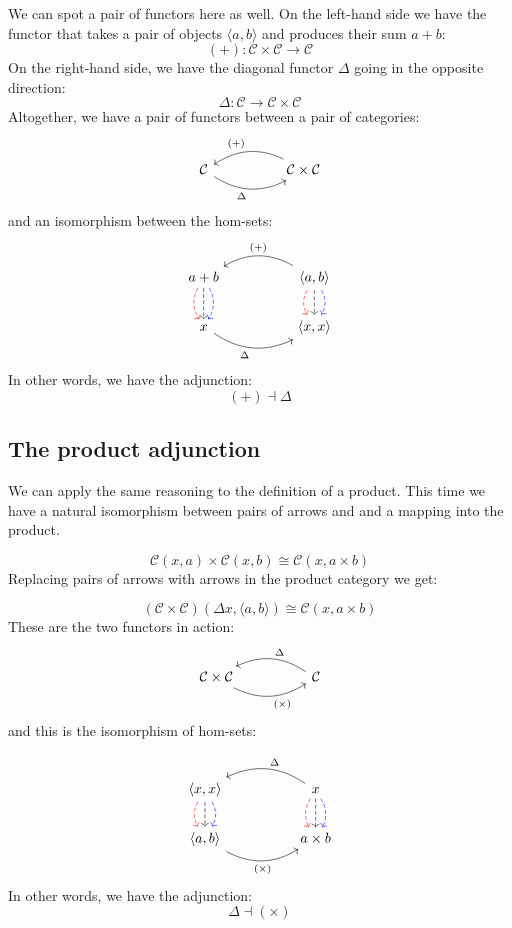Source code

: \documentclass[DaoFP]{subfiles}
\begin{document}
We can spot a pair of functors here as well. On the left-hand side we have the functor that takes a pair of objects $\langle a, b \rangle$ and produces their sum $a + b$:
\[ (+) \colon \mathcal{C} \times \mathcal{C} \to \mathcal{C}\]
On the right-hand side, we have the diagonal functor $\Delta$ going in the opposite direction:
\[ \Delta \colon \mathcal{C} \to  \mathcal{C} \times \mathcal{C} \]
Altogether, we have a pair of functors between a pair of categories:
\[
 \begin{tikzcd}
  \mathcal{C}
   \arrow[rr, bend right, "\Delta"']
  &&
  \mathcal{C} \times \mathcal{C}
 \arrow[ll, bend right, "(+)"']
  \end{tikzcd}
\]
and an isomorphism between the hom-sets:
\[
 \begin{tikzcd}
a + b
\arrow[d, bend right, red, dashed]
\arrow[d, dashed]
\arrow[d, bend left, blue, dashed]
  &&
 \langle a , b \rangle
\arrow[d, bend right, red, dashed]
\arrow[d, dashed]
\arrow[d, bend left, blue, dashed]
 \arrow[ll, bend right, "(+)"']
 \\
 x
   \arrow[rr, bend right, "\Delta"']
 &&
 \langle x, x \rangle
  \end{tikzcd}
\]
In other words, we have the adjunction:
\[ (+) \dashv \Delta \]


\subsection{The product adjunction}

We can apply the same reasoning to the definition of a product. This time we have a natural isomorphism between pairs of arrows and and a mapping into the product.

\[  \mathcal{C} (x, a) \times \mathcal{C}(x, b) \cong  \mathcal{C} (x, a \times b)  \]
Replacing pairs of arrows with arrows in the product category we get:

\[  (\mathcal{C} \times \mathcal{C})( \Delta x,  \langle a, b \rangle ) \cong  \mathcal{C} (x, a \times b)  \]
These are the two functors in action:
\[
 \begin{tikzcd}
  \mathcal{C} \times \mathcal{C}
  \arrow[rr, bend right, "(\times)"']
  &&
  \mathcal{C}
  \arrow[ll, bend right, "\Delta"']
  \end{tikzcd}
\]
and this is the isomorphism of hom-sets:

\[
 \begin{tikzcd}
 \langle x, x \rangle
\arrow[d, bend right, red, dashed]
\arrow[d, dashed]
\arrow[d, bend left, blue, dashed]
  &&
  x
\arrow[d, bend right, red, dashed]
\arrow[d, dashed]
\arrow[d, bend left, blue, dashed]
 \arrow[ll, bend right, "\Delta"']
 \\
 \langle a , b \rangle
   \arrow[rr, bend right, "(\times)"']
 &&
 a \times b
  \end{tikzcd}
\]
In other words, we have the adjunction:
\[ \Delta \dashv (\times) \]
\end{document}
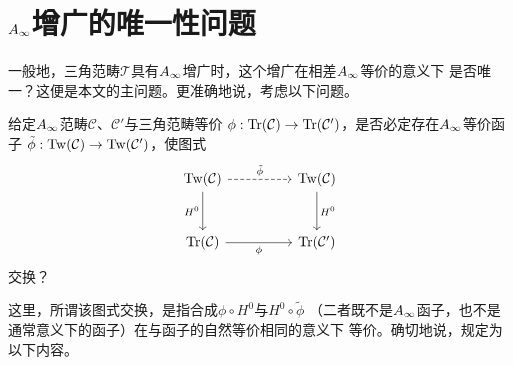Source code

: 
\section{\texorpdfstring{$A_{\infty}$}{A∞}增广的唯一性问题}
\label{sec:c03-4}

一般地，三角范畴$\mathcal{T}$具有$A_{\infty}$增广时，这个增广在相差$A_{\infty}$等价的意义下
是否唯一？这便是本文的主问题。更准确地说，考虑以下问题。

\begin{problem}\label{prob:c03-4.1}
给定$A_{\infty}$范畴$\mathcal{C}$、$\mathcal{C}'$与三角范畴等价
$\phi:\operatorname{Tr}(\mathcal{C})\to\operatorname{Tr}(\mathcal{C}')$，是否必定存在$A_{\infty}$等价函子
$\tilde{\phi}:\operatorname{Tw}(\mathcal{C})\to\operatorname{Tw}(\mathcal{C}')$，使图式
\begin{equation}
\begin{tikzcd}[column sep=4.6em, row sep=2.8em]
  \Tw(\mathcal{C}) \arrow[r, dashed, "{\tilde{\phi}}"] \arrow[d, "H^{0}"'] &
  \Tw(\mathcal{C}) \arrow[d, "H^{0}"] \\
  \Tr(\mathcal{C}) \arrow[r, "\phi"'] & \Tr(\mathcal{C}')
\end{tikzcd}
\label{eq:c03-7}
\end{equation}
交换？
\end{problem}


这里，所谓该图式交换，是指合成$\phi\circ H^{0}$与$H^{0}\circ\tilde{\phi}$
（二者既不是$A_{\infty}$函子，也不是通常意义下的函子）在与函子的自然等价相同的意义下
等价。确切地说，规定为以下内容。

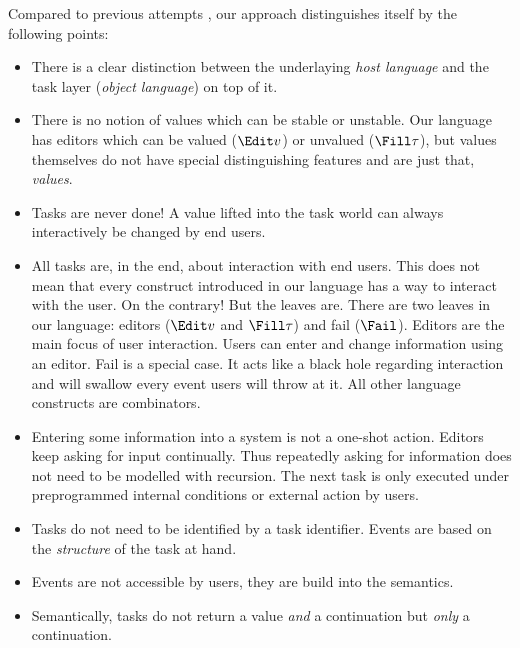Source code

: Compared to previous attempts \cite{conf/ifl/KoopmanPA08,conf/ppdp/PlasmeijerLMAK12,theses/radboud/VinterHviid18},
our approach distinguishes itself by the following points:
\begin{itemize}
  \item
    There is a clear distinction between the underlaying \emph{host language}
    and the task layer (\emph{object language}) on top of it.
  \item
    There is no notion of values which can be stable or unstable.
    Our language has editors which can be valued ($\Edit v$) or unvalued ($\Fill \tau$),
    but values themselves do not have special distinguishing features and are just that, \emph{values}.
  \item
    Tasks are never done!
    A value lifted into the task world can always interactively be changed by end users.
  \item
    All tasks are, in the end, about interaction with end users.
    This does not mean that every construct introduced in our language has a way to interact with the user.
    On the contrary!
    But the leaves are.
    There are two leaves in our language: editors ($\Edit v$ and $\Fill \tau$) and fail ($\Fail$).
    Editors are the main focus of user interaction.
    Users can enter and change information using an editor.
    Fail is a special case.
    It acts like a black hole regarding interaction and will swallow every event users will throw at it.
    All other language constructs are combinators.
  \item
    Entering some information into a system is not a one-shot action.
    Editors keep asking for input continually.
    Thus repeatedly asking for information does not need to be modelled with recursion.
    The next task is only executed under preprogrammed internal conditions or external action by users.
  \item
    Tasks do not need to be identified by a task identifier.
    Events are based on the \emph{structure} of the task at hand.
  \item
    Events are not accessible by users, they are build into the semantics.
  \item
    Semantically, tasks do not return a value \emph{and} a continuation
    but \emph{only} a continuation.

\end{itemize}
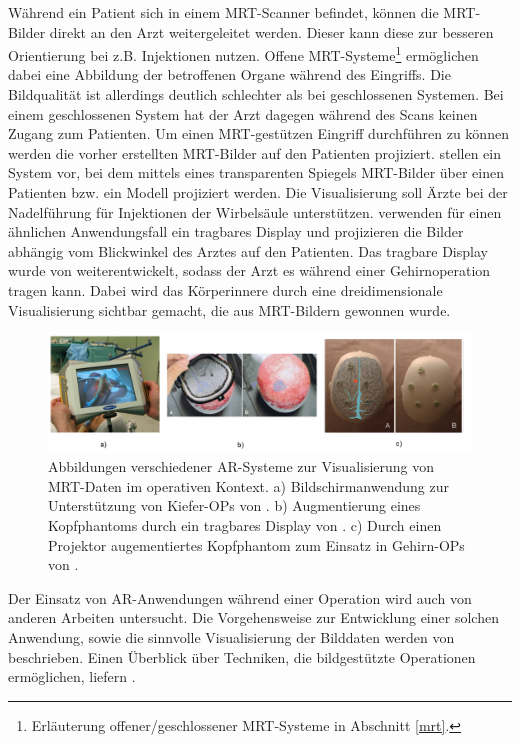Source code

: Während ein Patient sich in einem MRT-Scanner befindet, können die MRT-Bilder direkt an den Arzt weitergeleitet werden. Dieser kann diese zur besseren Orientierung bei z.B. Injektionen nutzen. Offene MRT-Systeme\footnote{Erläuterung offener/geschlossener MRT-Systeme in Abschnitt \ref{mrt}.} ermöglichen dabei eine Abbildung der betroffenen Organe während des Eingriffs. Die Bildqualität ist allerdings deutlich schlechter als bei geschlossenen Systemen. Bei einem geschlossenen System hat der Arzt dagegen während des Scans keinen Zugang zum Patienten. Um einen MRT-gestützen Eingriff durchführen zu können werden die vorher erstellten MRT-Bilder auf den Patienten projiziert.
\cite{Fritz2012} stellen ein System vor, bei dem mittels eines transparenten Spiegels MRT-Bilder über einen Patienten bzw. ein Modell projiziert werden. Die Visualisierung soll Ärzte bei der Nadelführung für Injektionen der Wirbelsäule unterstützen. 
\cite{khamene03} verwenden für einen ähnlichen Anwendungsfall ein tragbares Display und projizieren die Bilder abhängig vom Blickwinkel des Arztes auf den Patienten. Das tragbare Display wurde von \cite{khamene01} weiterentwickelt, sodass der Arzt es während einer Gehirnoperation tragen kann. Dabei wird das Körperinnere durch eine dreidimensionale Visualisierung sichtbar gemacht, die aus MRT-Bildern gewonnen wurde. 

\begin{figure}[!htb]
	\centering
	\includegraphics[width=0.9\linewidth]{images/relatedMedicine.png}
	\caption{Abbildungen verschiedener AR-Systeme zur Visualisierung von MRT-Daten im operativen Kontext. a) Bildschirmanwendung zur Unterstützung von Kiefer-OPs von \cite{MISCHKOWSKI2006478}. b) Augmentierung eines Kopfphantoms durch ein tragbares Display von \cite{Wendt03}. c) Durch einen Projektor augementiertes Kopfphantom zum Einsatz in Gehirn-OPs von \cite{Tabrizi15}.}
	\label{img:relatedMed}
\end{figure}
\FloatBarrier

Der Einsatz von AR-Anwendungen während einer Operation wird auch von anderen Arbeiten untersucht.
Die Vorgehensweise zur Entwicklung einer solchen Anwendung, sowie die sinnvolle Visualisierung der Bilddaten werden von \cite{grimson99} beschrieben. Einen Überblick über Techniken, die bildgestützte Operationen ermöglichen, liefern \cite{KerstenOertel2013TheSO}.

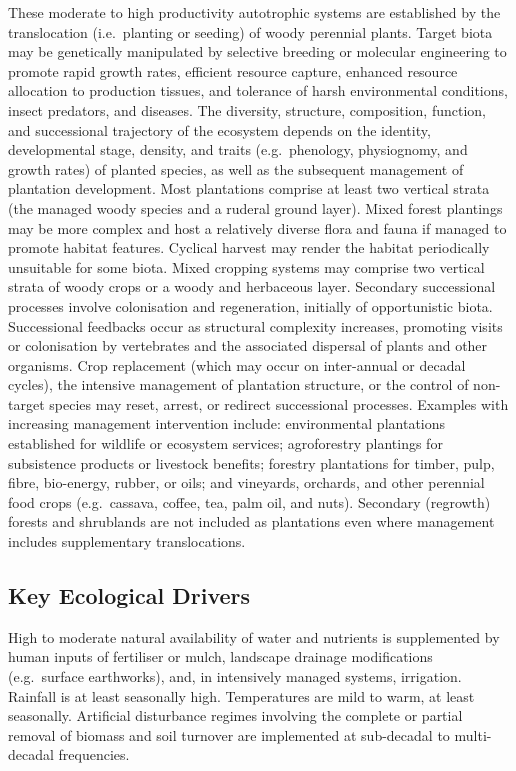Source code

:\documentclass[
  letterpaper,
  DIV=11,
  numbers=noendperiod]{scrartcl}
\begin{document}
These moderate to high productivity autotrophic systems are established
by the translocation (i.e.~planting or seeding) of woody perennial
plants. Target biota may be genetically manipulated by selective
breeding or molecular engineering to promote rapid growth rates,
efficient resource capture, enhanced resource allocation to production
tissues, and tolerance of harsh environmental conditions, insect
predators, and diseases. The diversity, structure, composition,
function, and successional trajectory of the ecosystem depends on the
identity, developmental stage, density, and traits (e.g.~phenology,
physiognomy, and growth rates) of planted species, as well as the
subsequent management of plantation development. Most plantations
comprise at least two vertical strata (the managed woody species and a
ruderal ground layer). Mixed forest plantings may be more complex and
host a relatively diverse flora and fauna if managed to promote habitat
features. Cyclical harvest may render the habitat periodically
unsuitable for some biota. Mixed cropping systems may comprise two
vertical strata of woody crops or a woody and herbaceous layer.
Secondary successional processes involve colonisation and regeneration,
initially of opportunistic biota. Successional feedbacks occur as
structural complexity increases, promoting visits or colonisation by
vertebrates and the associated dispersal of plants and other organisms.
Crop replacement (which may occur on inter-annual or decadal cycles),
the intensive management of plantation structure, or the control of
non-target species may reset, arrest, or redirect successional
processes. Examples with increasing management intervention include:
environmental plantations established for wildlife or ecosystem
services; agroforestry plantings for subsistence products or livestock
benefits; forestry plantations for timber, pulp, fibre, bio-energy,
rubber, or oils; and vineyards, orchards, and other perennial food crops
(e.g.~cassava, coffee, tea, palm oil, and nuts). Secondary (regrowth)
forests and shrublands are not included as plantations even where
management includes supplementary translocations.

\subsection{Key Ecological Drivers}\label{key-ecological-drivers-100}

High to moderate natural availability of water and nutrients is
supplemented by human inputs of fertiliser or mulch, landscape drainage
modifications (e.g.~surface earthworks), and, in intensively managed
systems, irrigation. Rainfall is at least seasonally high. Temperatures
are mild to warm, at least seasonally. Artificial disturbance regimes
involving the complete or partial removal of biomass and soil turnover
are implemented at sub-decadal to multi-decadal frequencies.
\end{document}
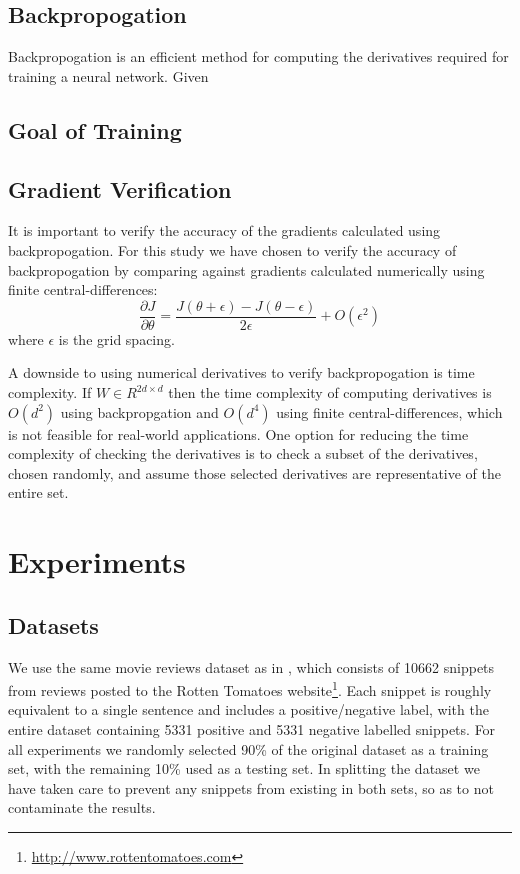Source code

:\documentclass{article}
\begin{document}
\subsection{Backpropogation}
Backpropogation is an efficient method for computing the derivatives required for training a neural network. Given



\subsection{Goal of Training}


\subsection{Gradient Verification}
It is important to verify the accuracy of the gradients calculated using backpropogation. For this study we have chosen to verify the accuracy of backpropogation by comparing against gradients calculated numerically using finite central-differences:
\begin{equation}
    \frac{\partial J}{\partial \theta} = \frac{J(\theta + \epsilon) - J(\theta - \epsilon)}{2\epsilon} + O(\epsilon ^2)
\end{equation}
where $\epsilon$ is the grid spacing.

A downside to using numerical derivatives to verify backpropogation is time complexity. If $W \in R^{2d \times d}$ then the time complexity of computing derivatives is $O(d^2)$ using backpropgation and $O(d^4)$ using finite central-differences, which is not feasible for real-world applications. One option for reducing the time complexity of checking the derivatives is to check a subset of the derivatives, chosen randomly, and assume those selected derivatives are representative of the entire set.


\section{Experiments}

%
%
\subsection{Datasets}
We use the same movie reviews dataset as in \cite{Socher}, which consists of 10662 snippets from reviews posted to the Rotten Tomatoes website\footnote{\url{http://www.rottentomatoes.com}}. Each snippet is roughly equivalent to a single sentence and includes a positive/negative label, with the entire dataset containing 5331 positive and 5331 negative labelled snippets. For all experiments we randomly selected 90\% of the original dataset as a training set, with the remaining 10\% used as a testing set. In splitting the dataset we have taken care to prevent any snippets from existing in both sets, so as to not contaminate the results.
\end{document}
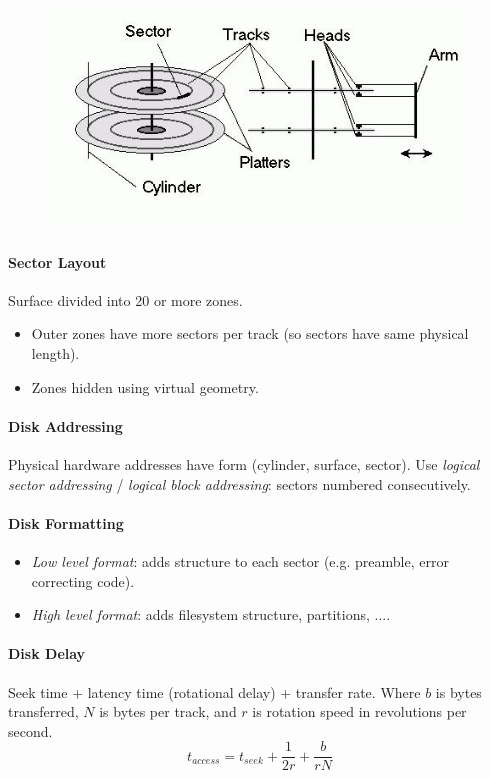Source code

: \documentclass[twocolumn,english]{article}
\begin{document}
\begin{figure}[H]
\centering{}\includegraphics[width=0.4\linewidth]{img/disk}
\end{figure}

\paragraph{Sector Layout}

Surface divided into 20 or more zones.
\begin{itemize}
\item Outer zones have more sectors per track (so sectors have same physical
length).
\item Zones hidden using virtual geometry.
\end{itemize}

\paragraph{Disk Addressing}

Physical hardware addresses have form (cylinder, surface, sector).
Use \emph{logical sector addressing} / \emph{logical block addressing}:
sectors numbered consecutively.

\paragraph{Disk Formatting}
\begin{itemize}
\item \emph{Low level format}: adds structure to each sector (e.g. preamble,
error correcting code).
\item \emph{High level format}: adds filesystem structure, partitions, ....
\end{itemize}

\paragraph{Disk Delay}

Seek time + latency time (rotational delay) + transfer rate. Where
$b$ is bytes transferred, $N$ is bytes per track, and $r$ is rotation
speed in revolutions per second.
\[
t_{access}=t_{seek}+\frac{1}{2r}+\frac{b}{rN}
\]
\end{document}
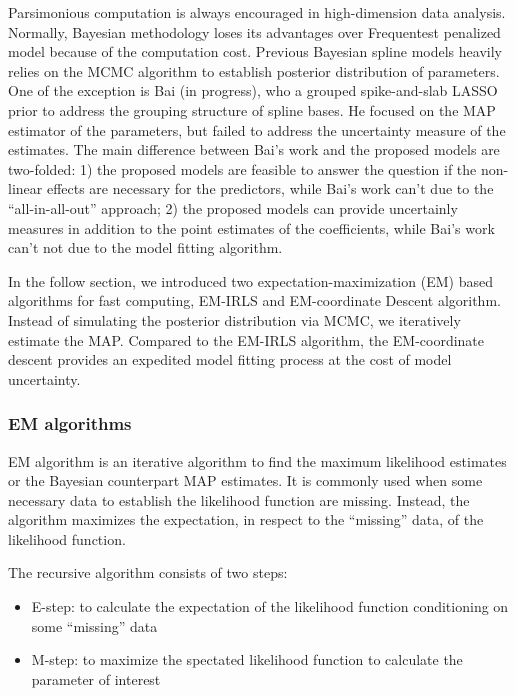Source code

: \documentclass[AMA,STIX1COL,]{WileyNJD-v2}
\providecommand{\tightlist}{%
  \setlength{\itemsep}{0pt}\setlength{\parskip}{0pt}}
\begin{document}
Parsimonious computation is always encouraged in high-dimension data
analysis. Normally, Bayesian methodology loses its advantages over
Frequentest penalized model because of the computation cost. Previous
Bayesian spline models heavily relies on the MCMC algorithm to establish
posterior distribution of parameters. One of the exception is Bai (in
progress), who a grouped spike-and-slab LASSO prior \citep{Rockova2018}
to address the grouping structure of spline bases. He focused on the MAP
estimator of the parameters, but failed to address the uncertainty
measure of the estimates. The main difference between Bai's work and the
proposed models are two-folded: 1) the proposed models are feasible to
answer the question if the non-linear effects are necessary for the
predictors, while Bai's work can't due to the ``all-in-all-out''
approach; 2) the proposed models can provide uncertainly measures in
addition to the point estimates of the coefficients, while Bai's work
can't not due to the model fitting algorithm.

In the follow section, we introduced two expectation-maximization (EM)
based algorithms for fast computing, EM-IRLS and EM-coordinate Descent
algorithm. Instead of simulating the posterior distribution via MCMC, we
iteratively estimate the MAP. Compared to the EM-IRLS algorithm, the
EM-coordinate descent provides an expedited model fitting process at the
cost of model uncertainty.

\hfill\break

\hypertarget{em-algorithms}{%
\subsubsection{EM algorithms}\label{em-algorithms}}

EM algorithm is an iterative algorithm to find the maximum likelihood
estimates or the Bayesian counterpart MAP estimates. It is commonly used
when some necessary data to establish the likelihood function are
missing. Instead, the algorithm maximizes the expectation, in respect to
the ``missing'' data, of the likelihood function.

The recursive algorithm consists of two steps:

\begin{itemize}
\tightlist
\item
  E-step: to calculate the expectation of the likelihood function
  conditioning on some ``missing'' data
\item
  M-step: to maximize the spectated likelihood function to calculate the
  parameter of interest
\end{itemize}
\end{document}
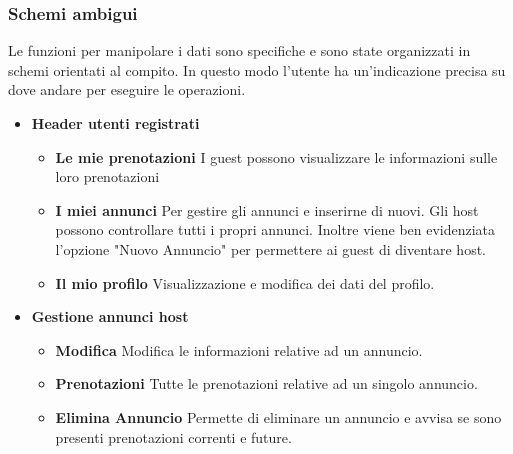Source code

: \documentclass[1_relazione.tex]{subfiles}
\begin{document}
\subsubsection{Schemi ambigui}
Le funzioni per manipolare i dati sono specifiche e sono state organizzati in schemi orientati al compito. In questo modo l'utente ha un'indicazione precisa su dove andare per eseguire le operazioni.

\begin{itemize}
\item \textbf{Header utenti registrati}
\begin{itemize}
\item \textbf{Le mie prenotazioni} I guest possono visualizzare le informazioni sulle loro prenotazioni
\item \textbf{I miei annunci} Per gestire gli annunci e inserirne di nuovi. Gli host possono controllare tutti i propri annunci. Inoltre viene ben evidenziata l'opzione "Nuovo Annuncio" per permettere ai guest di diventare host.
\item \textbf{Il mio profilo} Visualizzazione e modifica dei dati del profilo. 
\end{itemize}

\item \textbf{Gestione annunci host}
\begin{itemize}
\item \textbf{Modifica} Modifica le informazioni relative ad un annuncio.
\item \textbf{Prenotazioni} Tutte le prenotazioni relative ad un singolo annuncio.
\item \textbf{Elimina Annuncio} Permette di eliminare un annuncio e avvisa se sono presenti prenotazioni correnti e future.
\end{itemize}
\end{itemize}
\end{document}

********

All lines in the records above that contain "estimates" are to be reported.

Task response
measure of the estimates. The main difference between Bai's work and the
addition to the point estimates of the coefficients, while Bai's work
estimates or the Bayesian counterpart MAP estimates. It is commonly used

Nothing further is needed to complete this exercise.